Tacking the Frame

Posted: 22nd June 2010 by Nigel in Bamboo Bike, The Build

Once all the sections of bamboo have been heat treated, cut to length and mitred, and once the metal sections have been prepped, then you are ready to prep the frame for a wet layup. A wet layup takes several hours, and requires the frame to be held at different angles and loads to be applied as the carbon is laid up. To ensure that you end up with a nice straight frame, you need to create solid bonds at each joint.

First we had to figure out how to get the frame to be straight in all the appropriate dimensions. If we end up building more in the future, then we will build a jig, however I think for a one-off a jig is a bit overkill. That being said, a using a jig is really the ideal way to do this step, so the following is not so much a set of instructions as it is an explanation of how I tacked my frame together. Please take that into consideration if you make your own bamboo bike.

I had decided to use the steel chain stays from the donor bike partly because of the tension, compression and torque loads that are applied on them when riding, and also to help with getting the whole bike to be straight and true. It was a trade-off because I had to compromise with a longer than desirable wheelbase, and I would have liked to build the whole bike out of bamboo (I even treated, cut and mitred bamboo chain stays), but in the end I think I made the right choice.

We (Jame Kay, who was invaluable in this phase of the build, and I) started by tacking the seat tube the bottom bracket shell, which was conveniently already attached to the chain stays. To get it to set straight, we put on the rear wheel, put a spacer between the wheels and the seat tube, and sighted from behind the wheel to ensure it was straight up. Once we were satisfied this would work, we popped the seat tube off, slapped some 5-minute epoxy on the joint, and then taped it all in place.

Next we attached the seat stays. Once problem we noticed was that a compression force between the seat stays and the dropouts (which is the load they will experience when the bike is riden), creates an outward force on the bottom end of the stays. As such, they will at best shift a little as the bamboo compresses between the dropouts and the carbon layup, but more likely they would split. To address this, Jame thought of putting a washer underneath so that the force would be translated directly upwards. As I didn’t have the right size washer on hand, Jame cut a fairlead in half, removed the plastic, and voila! We 5-minute epoxed it all together and used electrical tape to hold it in place until the epoxy set. The nice thing about electrical tape is that epoxy does not bond to it. Do not use masking tape with epoxy!
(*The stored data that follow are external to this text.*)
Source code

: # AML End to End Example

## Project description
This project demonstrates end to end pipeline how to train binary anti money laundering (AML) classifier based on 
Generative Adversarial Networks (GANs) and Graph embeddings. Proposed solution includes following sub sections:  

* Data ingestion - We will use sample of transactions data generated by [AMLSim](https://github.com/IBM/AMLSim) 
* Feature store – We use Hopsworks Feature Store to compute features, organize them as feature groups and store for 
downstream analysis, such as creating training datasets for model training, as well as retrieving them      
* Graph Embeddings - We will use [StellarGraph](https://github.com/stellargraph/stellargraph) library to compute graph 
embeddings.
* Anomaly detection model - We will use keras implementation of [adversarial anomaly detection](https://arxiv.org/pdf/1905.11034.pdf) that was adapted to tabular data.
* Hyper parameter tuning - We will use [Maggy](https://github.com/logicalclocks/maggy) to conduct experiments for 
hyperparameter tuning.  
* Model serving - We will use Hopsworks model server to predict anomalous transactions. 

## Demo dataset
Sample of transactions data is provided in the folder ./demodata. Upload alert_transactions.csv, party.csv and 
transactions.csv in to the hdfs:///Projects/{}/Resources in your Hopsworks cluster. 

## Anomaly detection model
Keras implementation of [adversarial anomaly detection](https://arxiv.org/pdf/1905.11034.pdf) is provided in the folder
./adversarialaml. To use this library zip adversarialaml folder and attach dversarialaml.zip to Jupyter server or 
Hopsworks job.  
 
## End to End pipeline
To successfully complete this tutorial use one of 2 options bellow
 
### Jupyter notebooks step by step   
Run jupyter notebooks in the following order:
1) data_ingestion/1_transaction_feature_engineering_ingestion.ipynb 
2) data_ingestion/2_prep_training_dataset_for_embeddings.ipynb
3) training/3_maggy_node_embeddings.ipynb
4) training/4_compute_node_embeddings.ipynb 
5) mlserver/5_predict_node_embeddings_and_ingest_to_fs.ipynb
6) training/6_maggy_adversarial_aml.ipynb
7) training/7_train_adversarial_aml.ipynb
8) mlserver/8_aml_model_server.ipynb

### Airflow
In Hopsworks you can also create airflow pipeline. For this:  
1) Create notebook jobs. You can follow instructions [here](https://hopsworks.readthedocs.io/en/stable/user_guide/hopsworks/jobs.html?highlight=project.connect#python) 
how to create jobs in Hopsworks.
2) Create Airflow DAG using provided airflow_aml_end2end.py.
Finally we had to tack on the top tube, down tube and head tube (which form the front triangle). This part is really tricky because you have to make sure that the whole front triangle is set in line with the rear triangle, while at the same time ensuring that the head tube is directly vertical. Starting with very well mitred joints really helps here because everything more or less lines itself up, you just have to fine tune to get it bang on.

We first installed the headset and fork so that when the frame is leaning forward on the front dropouts, we would know that the head tube is vertical. Then we used a clever little trick I am calling the “bungee method”. It is a modification of Sheldon Brown’s “string method” for ensuring that a steel frame is aligned after spreading the rear triangle to accept a wider rear axel. By using a bungee rather than a string, the bungee serves the dual purpose of ensuring alignment, and holding the parts together while the epoxy sets. I ran a piece of bungee through both dropouts and around the head tube, then tied it so that there was a decent amount of tension. Then we epoxied each joint, and rested the frame on the bottom bracket shell and the front dropouts. We measured and adjusted the alignment continuously until the epoxy set. As you can see in the second picture below, the gap between the right (from a rider’s perspective) bungee and the top tube is larger than the gap between the left bungee and the top tube. That indicates that the alignment needs adjustment.

With the 5-minute epoxy set, the frame was assembled, tacked, and ready for the wet layup. I should have been more excited in this picture, except that it was starting to get late and we still had a lot of work to do.